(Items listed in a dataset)
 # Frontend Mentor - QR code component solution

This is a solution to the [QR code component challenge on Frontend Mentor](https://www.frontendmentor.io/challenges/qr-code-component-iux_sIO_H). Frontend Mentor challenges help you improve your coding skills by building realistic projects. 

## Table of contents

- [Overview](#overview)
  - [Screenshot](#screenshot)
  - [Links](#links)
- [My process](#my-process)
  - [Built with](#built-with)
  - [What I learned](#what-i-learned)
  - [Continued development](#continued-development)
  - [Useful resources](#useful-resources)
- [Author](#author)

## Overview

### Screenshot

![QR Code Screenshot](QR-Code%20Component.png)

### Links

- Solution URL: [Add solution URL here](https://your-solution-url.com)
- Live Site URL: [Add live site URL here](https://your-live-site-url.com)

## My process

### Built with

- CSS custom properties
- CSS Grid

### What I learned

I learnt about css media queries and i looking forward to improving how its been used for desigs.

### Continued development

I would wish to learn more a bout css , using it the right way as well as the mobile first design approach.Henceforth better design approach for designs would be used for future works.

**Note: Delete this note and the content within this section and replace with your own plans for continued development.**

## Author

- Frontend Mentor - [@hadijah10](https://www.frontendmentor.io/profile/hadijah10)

==

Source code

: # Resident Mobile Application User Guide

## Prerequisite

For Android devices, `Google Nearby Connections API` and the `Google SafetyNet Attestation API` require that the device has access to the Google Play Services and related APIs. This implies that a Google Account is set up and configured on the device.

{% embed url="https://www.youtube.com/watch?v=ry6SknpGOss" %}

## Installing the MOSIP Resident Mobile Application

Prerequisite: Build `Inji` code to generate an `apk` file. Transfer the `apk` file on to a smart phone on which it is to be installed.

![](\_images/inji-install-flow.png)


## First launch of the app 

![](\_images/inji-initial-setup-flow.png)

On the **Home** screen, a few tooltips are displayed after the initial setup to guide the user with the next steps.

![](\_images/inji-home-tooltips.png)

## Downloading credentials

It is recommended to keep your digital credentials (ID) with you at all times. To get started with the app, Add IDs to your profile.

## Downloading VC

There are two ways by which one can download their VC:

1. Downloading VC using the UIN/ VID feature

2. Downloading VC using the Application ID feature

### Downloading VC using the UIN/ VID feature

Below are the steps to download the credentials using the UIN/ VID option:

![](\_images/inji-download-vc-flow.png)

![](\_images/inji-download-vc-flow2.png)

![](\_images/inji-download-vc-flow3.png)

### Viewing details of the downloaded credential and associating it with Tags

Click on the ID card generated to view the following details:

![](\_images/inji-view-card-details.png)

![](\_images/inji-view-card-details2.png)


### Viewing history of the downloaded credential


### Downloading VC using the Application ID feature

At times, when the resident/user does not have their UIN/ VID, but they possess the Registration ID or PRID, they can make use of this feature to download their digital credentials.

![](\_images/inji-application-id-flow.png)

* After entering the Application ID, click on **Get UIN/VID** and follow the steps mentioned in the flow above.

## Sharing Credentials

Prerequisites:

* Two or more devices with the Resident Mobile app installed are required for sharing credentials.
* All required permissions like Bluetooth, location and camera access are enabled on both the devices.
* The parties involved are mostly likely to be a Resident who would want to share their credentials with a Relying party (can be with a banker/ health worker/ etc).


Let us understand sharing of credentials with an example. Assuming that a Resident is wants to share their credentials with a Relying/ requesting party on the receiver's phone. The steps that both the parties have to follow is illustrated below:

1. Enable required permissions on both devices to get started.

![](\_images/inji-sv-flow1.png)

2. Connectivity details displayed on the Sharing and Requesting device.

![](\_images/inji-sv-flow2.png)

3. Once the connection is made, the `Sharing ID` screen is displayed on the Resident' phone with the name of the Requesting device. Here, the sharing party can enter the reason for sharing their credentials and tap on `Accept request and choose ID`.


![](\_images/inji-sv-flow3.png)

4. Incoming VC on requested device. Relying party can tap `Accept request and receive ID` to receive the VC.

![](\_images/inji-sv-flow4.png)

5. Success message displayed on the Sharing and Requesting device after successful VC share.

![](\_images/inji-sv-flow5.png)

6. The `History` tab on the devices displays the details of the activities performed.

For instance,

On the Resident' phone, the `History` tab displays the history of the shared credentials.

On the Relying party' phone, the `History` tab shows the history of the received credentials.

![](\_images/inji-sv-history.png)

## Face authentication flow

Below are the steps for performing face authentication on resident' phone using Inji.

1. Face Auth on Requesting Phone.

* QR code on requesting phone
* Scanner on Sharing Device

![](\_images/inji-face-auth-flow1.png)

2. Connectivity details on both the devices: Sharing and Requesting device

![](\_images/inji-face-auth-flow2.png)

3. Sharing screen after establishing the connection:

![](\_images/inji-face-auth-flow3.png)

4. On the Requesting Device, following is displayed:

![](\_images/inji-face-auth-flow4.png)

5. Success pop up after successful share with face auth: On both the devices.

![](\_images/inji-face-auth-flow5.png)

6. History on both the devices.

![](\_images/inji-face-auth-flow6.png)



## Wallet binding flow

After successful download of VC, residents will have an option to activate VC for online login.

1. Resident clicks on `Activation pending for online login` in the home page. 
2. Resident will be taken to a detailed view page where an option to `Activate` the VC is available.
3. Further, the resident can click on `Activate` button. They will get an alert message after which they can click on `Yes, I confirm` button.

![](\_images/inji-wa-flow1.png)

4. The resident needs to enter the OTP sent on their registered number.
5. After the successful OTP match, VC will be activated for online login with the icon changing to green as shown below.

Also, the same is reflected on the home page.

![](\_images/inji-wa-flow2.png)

• TASK STATEMENT:
From the records above, extract exactly and only the lines that begin at the line with "### Built with" and stop after the line with "- Frontend Mentor".

• ANSWER SECTION:
### Built with

- CSS custom properties
- CSS Grid

### What I learned

I learnt about css media queries and i looking forward to improving how its been used for desigs.

### Continued development

I would wish to learn more a bout css , using it the right way as well as the mobile first design approach.Henceforth better design approach for designs would be used for future works.

**Note: Delete this note and the content within this section and replace with your own plans for continued development.**

## Author

- Frontend Mentor - [@hadijah10](https://www.frontendmentor.io/profile/hadijah10)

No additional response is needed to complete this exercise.